*Task prompt*. Return the lines from the start of the data through the line with "1. [ristretto](https://github.com/dgraph-io/ristretto)". Include both of those lines and no others.

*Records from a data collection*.
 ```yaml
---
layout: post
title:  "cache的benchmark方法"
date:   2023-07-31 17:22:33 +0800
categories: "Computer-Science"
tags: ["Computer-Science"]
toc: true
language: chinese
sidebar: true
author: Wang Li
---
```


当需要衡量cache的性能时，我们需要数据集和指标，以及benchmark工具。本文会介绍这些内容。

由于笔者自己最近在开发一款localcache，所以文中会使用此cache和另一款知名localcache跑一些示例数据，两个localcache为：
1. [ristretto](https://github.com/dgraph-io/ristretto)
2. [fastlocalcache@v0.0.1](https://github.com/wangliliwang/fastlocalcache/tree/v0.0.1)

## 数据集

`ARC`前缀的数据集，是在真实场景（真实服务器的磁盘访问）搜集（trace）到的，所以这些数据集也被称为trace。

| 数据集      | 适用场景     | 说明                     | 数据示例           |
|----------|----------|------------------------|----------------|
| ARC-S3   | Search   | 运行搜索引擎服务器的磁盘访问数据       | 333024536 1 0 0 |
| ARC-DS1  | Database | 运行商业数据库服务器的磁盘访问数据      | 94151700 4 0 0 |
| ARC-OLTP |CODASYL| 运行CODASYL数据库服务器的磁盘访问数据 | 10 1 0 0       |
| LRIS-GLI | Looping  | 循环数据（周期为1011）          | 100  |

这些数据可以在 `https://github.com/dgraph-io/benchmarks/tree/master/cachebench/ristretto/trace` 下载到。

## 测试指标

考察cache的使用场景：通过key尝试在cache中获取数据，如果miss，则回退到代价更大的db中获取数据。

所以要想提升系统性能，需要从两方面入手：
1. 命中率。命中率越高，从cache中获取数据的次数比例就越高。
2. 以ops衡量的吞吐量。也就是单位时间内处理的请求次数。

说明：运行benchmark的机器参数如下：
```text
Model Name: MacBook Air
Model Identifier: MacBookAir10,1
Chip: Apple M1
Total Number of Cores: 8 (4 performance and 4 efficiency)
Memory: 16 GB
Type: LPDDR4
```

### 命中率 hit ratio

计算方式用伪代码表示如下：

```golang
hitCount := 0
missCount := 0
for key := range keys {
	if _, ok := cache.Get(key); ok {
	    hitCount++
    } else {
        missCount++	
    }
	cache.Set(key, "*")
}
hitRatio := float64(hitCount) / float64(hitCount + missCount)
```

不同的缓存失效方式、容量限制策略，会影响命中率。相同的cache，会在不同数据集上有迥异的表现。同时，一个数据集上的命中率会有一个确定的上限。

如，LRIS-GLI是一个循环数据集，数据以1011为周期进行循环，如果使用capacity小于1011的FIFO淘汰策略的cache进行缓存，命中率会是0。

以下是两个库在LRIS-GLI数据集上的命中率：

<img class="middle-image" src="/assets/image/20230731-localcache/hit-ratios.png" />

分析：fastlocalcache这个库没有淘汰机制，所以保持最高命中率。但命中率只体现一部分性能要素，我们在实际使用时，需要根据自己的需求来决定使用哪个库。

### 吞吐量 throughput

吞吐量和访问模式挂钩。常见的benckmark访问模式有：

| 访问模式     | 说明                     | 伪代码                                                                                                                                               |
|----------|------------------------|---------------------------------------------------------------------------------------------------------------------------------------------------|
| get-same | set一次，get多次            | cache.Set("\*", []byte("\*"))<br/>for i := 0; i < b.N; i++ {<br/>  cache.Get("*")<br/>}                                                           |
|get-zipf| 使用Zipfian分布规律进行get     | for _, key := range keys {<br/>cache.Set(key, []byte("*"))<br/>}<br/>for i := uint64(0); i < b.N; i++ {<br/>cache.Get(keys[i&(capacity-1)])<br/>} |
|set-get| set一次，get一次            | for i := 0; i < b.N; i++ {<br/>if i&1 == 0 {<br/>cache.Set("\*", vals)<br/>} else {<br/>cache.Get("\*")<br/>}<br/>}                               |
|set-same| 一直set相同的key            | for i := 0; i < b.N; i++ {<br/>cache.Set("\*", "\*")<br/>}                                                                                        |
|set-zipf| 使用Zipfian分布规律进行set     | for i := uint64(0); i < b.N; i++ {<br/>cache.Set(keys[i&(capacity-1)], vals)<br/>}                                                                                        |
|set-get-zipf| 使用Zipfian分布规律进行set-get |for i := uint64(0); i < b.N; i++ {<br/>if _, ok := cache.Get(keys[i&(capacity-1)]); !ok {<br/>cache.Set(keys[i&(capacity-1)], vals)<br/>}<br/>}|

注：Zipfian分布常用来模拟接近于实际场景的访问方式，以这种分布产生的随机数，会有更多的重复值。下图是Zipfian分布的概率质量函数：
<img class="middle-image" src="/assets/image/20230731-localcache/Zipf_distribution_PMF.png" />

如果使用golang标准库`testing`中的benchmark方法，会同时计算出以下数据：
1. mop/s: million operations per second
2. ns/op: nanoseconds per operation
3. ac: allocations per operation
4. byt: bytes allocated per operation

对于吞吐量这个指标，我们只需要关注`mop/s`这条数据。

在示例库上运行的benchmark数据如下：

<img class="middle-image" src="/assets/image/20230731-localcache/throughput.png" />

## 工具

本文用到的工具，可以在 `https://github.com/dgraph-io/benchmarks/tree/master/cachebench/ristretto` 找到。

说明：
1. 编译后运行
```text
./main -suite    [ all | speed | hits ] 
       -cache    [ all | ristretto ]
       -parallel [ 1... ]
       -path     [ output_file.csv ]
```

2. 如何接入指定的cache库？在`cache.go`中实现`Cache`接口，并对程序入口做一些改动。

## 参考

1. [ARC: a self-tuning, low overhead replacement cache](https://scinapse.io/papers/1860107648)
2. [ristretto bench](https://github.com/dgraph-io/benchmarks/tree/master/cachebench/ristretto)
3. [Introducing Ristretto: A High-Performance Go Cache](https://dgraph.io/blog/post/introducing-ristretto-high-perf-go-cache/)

*Written solution*.
 ```yaml
---
layout: post
title:  "cache的benchmark方法"
date:   2023-07-31 17:22:33 +0800
categories: "Computer-Science"
tags: ["Computer-Science"]
toc: true
language: chinese
sidebar: true
author: Wang Li
---
```


当需要衡量cache的性能时，我们需要数据集和指标，以及benchmark工具。本文会介绍这些内容。

由于笔者自己最近在开发一款localcache，所以文中会使用此cache和另一款知名localcache跑一些示例数据，两个localcache为：
1. [ristretto](https://github.com/dgraph-io/ristretto)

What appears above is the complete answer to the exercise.